Le dirigeant égyptien Abdulfattah al-Sissi suit sa propre voie, sur différentes questions, en fonction de ce qu’il considère être l’intérêt de son pays.

Il a rompu avec Riyad sur la Syrie en 2015, même si l’Arabie saoudite et d’autres pays étaient d’importants bailleurs de fonds des pays du Golfe dans les années après 2013, date du coup d’Etat d’Al-Sisi contre Muhammad Morsi, du parti des Frères Musulmans, élu démocratiquement en 2013. Et il s’est rapproché de Moscou, tandis que les relations avec les Etats-Unis ont tourné à l’aigre sous Barack Obama.

« C’est moi que tu regardes ? »

Néanmoins, le Caire n’ira pas jusqu’à défier Israël et beaucoup dépendra de ce qui se passe sur le terrain. Le Hamas est susceptible de faire un effort supplémentaire pour que l’accord reste en vigueur. Il a été affaibli par la perte de son sponsor le plus important lorsque les pays du Golfe ont tenté d’isoler le Qatar et il a vu Gaza souffrir non seulement de trois attaques militaires israéliennes dévastatrices mais des sanctions imposées par l’Autorité palestinienne de Ramallah.

Abbas, quant à lui, n’a pas grand-chose à son actif.
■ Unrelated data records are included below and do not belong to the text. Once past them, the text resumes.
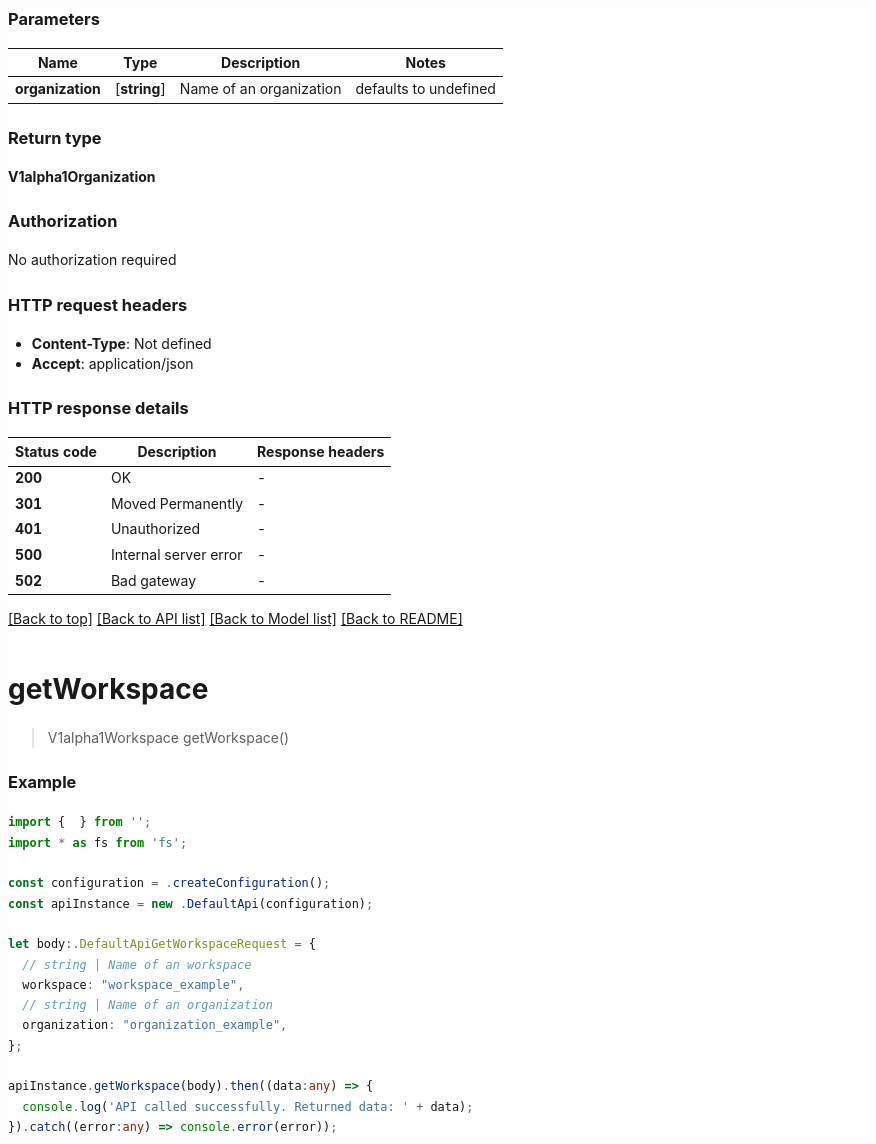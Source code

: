 
### Parameters

Name | Type | Description  | Notes
------------- | ------------- | ------------- | -------------
 **organization** | [**string**] | Name of an organization | defaults to undefined


### Return type

**V1alpha1Organization**

### Authorization

No authorization required

### HTTP request headers

 - **Content-Type**: Not defined
 - **Accept**: application/json


### HTTP response details
| Status code | Description | Response headers |
|-------------|-------------|------------------|
**200** | OK |  -  |
**301** | Moved Permanently |  -  |
**401** | Unauthorized |  -  |
**500** | Internal server error |  -  |
**502** | Bad gateway |  -  |

[[Back to top]](#) [[Back to API list]](README.md#documentation-for-api-endpoints) [[Back to Model list]](README.md#documentation-for-models) [[Back to README]](README.md)

# **getWorkspace**
> V1alpha1Workspace getWorkspace()


### Example


```typescript
import {  } from '';
import * as fs from 'fs';

const configuration = .createConfiguration();
const apiInstance = new .DefaultApi(configuration);

let body:.DefaultApiGetWorkspaceRequest = {
  // string | Name of an workspace
  workspace: "workspace_example",
  // string | Name of an organization
  organization: "organization_example",
};

apiInstance.getWorkspace(body).then((data:any) => {
  console.log('API called successfully. Returned data: ' + data);
}).catch((error:any) => console.error(error));
```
Obstinément engagé dans un processus de paix dont il était le principal architecte mais qui a amené de petites mais nouvelles colonies israéliennes dans les territoires occupés, le dirigeant octogénaire est probablement à la fin de son parcours. Un accord d’unité réussi pourrait juste le remettre en selle pour un dernier coup de poignard aux négociations et garantirait également que Dahlan soit tenu à l’écart de l’équation un peu plus longtemps.

Mais si la faiblesse des deux côtés fournit un terrain d’entente, la confiance mutuelle reste faible. Et là où le Hamas est isolé, l’AP d’Abbas dépend largement des financements des Etats-Unis et de l’Union européenne, ce qui donne aux deux bords une pression excessive.

Non seulement les Etats-Unis et l’UE considèrent le Hamas comme une organisation terroriste, mais l’administration américaine actuelle n’a rien dit ou fait jusqu’à présent qui dévie fortement ou même légèrement de l’orthodoxie pro-Israël de Washington.

Et même si tous ces écueils potentiels peuvent être surmontés, tout progrès vers une réconciliation durable peut à tout moment être annulé par Israël.

Cette semaine, l’avertissement d’un général en chef israélien, qui a dit que l’escalade résulterait probablement d’ « actions provocatrices » des combattants du Hamas dirigeant des pointeurs au laser sur les soldats israéliens – sûrement l’équivalent militaire de la raillerie « c’est moi que tu regardes ? » d’un ivrogne dans un bar – montre juste combien cela pourrait arriver facilement.